Alors que la Déclaration d'Utilité Publique du GPSO vient d'être annulée par le tribunal administratif de Bordeaux tandis que depuis dimanche dernier des TGV mettent Bordeaux à deux heures de Paris, où trouver des marges de liberté pour tout de même réaliser une nouvelle infrastructure dans le Sud-Ouest ? Parmi les solutions, il y a évidemment d'étaler dans le temps la réalisation du GPSO. L'idée, simple et pas nouvelle, est de faire Bordeaux-Toulouse maintenant (ouverture prévue en 2024) et de repousser Bordeaux-Dax, non pas en 2027 comme prévu, mais aux calendes grecques.
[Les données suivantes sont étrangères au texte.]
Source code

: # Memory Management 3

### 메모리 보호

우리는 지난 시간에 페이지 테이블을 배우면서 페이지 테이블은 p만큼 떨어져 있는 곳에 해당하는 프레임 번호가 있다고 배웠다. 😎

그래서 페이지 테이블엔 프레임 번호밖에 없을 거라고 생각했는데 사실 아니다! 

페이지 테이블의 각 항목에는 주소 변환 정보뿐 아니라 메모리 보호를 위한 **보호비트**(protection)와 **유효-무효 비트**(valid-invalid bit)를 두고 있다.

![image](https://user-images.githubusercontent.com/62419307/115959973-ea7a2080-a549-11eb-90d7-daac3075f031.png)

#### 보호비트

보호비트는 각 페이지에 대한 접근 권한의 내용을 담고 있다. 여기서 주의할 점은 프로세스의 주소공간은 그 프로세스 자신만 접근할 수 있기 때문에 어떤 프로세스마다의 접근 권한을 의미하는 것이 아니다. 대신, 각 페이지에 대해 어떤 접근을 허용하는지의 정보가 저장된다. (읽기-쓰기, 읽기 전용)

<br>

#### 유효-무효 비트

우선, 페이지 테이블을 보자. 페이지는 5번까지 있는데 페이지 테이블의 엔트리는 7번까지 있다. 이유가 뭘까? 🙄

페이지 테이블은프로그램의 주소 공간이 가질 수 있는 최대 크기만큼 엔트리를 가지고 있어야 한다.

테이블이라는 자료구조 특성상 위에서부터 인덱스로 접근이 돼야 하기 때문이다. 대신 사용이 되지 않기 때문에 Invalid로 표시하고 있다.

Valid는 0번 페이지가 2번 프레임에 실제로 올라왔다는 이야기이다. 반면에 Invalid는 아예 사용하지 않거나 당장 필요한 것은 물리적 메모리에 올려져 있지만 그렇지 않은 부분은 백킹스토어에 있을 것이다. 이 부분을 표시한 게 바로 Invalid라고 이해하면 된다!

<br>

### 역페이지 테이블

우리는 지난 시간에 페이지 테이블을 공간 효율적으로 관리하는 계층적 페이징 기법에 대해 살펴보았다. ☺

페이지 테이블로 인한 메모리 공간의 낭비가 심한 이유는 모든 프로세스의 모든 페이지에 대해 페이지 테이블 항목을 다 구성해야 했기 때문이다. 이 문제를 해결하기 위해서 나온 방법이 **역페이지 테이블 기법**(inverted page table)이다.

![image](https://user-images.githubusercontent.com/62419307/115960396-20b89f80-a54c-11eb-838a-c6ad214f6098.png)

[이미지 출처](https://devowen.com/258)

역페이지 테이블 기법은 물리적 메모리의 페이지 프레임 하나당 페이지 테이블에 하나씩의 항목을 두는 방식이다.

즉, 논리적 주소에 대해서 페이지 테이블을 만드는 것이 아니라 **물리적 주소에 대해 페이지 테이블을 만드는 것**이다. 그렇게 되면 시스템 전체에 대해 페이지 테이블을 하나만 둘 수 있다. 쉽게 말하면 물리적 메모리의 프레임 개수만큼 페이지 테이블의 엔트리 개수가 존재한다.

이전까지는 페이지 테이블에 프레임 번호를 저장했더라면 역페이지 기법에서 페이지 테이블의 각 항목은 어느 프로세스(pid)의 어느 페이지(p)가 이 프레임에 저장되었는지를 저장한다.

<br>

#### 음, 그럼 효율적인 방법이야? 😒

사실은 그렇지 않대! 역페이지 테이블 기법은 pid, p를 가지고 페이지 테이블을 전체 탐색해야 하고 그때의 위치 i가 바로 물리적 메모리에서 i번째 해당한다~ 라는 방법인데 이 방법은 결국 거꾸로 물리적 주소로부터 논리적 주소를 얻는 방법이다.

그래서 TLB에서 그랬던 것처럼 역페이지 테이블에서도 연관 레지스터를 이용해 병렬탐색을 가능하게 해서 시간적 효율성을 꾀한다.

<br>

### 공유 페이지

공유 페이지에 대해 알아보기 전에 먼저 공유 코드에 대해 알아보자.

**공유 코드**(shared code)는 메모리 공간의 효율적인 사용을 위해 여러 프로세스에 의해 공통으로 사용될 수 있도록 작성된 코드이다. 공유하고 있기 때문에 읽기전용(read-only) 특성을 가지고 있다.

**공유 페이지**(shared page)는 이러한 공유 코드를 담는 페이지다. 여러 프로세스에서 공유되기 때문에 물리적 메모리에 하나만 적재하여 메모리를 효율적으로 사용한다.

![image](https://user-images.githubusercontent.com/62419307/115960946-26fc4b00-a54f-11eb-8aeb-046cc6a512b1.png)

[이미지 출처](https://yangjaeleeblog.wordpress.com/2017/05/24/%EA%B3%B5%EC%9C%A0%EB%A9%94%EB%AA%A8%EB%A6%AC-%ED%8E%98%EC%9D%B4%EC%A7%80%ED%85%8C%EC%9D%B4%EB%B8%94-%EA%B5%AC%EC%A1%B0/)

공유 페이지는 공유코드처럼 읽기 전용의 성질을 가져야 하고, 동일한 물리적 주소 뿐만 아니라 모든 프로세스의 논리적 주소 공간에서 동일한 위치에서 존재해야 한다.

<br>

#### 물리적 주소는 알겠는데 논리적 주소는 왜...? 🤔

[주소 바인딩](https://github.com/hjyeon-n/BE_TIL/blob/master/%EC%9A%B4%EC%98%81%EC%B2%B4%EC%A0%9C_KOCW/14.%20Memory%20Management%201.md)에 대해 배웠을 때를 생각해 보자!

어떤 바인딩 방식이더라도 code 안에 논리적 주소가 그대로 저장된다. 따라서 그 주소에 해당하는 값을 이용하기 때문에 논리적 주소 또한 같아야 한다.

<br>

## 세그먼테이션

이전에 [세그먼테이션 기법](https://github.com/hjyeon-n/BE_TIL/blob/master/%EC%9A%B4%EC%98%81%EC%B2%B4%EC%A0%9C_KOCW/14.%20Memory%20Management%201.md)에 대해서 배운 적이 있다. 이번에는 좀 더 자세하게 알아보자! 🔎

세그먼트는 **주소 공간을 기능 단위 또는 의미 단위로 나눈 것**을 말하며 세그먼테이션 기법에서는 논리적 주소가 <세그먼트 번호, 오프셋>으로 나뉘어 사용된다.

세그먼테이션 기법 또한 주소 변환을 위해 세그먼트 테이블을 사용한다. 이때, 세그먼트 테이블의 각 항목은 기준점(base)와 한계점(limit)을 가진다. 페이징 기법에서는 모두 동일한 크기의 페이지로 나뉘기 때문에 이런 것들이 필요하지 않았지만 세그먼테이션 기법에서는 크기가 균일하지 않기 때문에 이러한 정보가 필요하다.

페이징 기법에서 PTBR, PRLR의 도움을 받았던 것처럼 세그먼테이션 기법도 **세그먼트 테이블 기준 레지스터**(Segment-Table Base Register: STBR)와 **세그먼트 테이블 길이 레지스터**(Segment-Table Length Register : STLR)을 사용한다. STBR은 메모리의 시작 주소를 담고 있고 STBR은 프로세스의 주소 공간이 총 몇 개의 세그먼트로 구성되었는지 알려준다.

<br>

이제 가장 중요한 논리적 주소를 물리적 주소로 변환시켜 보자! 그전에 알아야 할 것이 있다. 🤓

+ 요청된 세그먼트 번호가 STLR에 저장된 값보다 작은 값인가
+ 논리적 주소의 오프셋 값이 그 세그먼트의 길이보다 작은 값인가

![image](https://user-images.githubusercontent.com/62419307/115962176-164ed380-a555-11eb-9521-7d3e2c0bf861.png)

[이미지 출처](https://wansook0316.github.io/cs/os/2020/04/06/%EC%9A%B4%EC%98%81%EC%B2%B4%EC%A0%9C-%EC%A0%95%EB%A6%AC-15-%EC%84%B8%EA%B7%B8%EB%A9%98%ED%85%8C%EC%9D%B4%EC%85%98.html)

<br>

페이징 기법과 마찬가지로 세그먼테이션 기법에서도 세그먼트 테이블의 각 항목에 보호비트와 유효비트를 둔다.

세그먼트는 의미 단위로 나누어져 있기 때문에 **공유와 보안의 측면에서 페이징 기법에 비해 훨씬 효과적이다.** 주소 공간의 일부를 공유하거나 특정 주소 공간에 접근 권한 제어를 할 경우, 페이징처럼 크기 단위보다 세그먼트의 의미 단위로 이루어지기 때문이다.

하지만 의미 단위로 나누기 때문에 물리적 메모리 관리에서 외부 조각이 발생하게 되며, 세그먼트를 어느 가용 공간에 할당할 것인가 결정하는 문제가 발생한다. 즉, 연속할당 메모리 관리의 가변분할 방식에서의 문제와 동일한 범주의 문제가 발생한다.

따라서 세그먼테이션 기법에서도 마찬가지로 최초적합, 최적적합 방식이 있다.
Resterait plus qu'à trouver 6 milliards d'euros (tout de même), mais cela donne un projet Bordeaux-Toulouse avec une rentabilité tout à fait honorable, surtout si on met en place un partenariat public-public-privé pour le réaliser.

Cette solution est éminemment politique. La région Occitanie, Toulouse Métropole et d'autres collectivités territoriales ont aidé la région Aquitaine en contribuant au financement de Paris-Bordeaux. Cette solidarité appelle un retour de solidarité : la Nouvelle-Aquitaine devrait laisser tomber sa revendication sur Bordeaux-Dax pour mettre tous ses œufs politiques dans la LGV Bordeaux-Toulouse.

Et nos amis d'Aquitaine ont plus d'une bonne raison de le faire. Tout d'abord il est évident que Bordeaux-Dax ne sera pas rentable parce qu'il n'y a pas de trafic pour couvrir un coût de construction qui avoisine les 30 millions d'euros le kilomètre (à comparer au coût d'un million le kilomètre d'autoroute). Vu l'état des budgets de la France et de la SNCF, c'est une folie. Pourquoi s'arquebouter sur Bordeaux-Dax ? La première raison est que ce tronçon préfigure le raccordement avec le réseau espagnol à grande vitesse. Mais précisément, ce projet ressemble bien à un château en Espagne : les réticences pour faire passer une infrastructure dans le Pays Basque sont telles qu'il est bien possible que le projet Hyperloop d'Elon Musk sera entretemps devenu réalité et aura remisé le TGV au musée des technologies.

La seconde raison, c'est la congestion créée par les millions de camions qui passent par les Landes pour rejoindre l'Espagne ou le Nord de l'Europe. C'est un vrai problème, mais il n'est pas raisonnable de penser qu'en construisant une LGV pour les passagers, on résoudra le problème du transport du fret en Aquitaine qui est bien pourvu en autoroutes. Si l'autoroute A63 (qui met Bayonne à deux heures de Bordeaux) est trop congestionnée, pourquoi ne pas forcer les camions à emprunter l'A65 (par Pau, soit une heure de plus) d'autant que cette autoroute est, de notoriété publique, sous-utilisée ? Ce serait un bel acte politique moderne. Mieux utiliser les infrastructures existantes, mieux gérer les trafics, n'est-ce pas déjà "Make the Planet Great Again" ?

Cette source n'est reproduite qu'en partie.